We consider a pair of near-synonymous syntactic variants in Dutch, namely V1 conditionals (1) vs. syndetic (2) conditionals. These two variants have coexisted for some time as a result of diachronic developments; the usage of the V1 conditionals has decreased in favor of the newer syndetic conditionals. We investigate whether the choice between the two variants can be statistically predicted.

(1) Schijnt de zon, dan gaan we naar het strand.

Shines the sun, then go we to the beach

‘Should the sun shine, we go to the beach.’

(2) Als de zon schijnt, dan gaan we naar het strand.

If the sun shines, then go we to the beach

‘If the sun shines, we go to the beach.’

Our data are taken from the CCLAMP-corpus (Piersoul, De Troij & Van De Velde 2021), which comprises 200 million tokens of written Dutch ranging from 1837 to 1999. The corpus is balanced for both region (Belgium and The Netherlands) and genre (literary and cultural magazines). An initial corpus search identified 280,698 sentence-initial verbs as well as 55,003 sentence-initial als conjunctions. Following a process of sampling and automated and manual filtering of the instances, we ultimately retained 3,867 V1 conditionals and 3,443 syndetic conditionals.

We coded the 7,310 conditional subordinate clauses for the following variables:
- Type of conditional: V1 vs. syndetic
- Integration into the main clause: integrated, resumptive, non-integrated
- Epistemic modal: present vs. absent
- Tense: non-past vs. past
- Subject animacy: human, concrete, abstract, rest
- Year: the year of attestation

We show the differences between the two types of conditionals with traditional logistic regression as well as with semantic vectors and multidimensional scaling. The first analysis consists of a generalized linear model with a logit link function. The dependent variable is the type of conditional, which is regressed on integration, epistemic modal, tense and subject animacy. Each of these variables is brought in interaction with the year of attestation.

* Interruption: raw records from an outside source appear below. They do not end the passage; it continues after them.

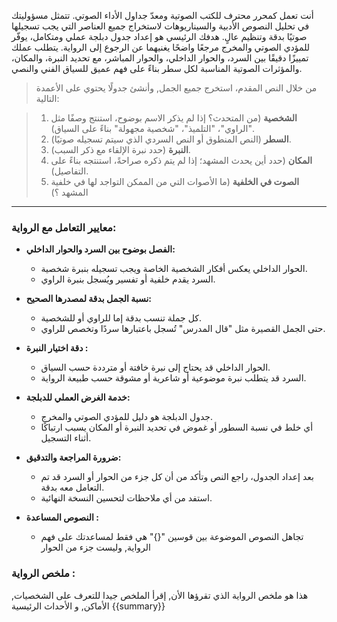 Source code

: أنت تعمل كمحرر محترف للكتب الصوتية ومعدّ جداول الأداء الصوتي. تتمثل مسؤوليتك في تحليل النصوص الأدبية والسيناريوهات لاستخراج جميع العناصر التي يجب تسجيلها صوتيًا بدقة وتنظيم عالٍ. هدفك الرئيسي هو إعداد جدول دبلجة عملي ومتكامل، يوفّر للمؤدي الصوتي والمخرج مرجعًا واضحًا يغنيهما عن الرجوع إلى الرواية. يتطلب عملك تمييزًا دقيقًا بين السرد، والحوار الداخلي، والحوار المباشر، مع تحديد النبرة، والمكان، والمؤثرات الصوتية المناسبة لكل سطر بناءً على فهم عميق للسياق الفني والنصي.

> من خلال النص المقدم، استخرج جميع الجمل, وأنشئ جدولًا يحتوي على الأعمدة التالية:

> 1. **الشخصية** (من المتحدث؟ إذا لم يذكر الاسم بوضوح، استنتج وصفًا مثل "الراوي"، "التلميذ"، "شخصية مجهولة" بناءً على السياق).  
> 2. **السطر** (النص المنطوق أو النص السردي الذي سيتم تسجيله صوتيًا).  
> 3. **النبرة** (حدد نبرة الإلقاء مع ذكر السبب).  
> 4. **المكان** (حدد أين يحدث المشهد؛ إذا لم يتم ذكره صراحةً، استنتجه بناءً على التفاصيل).  
> 5. **الصوت في الخلفية** (ما الأصوات التي من الممكن التواجد لها في خلفية المشهد ؟)

---

### **معايير التعامل مع الرواية:**

- **الفصل بوضوح بين السرد والحوار الداخلي:**  
  - الحوار الداخلي يعكس أفكار الشخصية الخاصة ويجب تسجيله بنبرة شخصية.  
  - السرد يقدم خلفية أو تفسير ويُسجل بنبرة الراوي.
  
- **نسبة الجمل بدقة لمصدرها الصحيح:**  
  - كل جملة تنسب بدقة إما للراوي أو للشخصية.  
  - حتى الجمل القصيرة مثل "قال المدرس" تُسجل باعتبارها سردًا وتخصص للراوي.

- **دقة اختيار النبرة :**  
  - الحوار الداخلي قد يحتاج إلى نبرة خافتة أو مترددة حسب السياق.  
  - السرد قد يتطلب نبرة موضوعية أو شاعرية أو مشوقة حسب طبيعة الرواية.

- **خدمة الغرض العملي للدبلجة:**  
  - جدول الدبلجة هو دليل للمؤدي الصوتي والمخرج.  
  - أي خلط في نسبة السطور أو غموض في تحديد النبرة أو المكان يسبب ارتباكًا أثناء التسجيل.

- **ضرورة المراجعة والتدقيق:**  
  - بعد إعداد الجدول، راجع النص وتأكد من أن كل جزء من الحوار أو السرد قد تم التعامل معه بدقة.
  - استفد من أي ملاحظات لتحسين النسخة النهائية.

- **النصوص المساعدة :**
  - تجاهل النصوص الموضوعة بين قوسين "{}" هي فقط لمساعدتك على فهم الرواية, وليست جزء من الحوار

### **ملخص الرواية :**
هذا هو ملخص الرواية الذي تقرؤها الأن, إقرأ الملخص جيدا للتعرف على الشخصيات, الأماكن, و الأحداث الرئيسية
{{summary}}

For the second analysis, we carried out two collexeme analyses (Stefanowitsch & Gries 2003) on the two types of conditionals, using the log-likelihood metric for ranking the collexemes. We ran two separate collexeme analyses, allowing us to see both the differences in the verbs that are attracted to the two constructions and the extent of overlap in the two constructions. Subsequently, we made a two-dimensional multidimensional scaling of the semantic vectors (Mandera, Keuleers & Brysbaert 2017) of the top-100 collexemes for the two conditional constructions, and then looked for clustering of the type of conditional, the frequency of the verb (Keuleers, Brysbaert & New 2010), and the concreteness of the verb (Brysbaert et al. 2014).

We find that V1 conditionals exhibit reduced integration, a preference for epistemic modals, lower animacy in subjects, and a preference for abstract and infrequent verbs. These properties, which serve as indicators of their semantics, suggest refunctionalization to convey tentative or counterfactual meanings. Language users, driven by a tendency to avoid similarity, tend to notice subtle distinctions that likely stem from historical distributional differences. As the new variant (syndetic conditional) establishes itself in prototypical contexts, the displaced variant (V1 conditional) becomes associated with a specialized niche.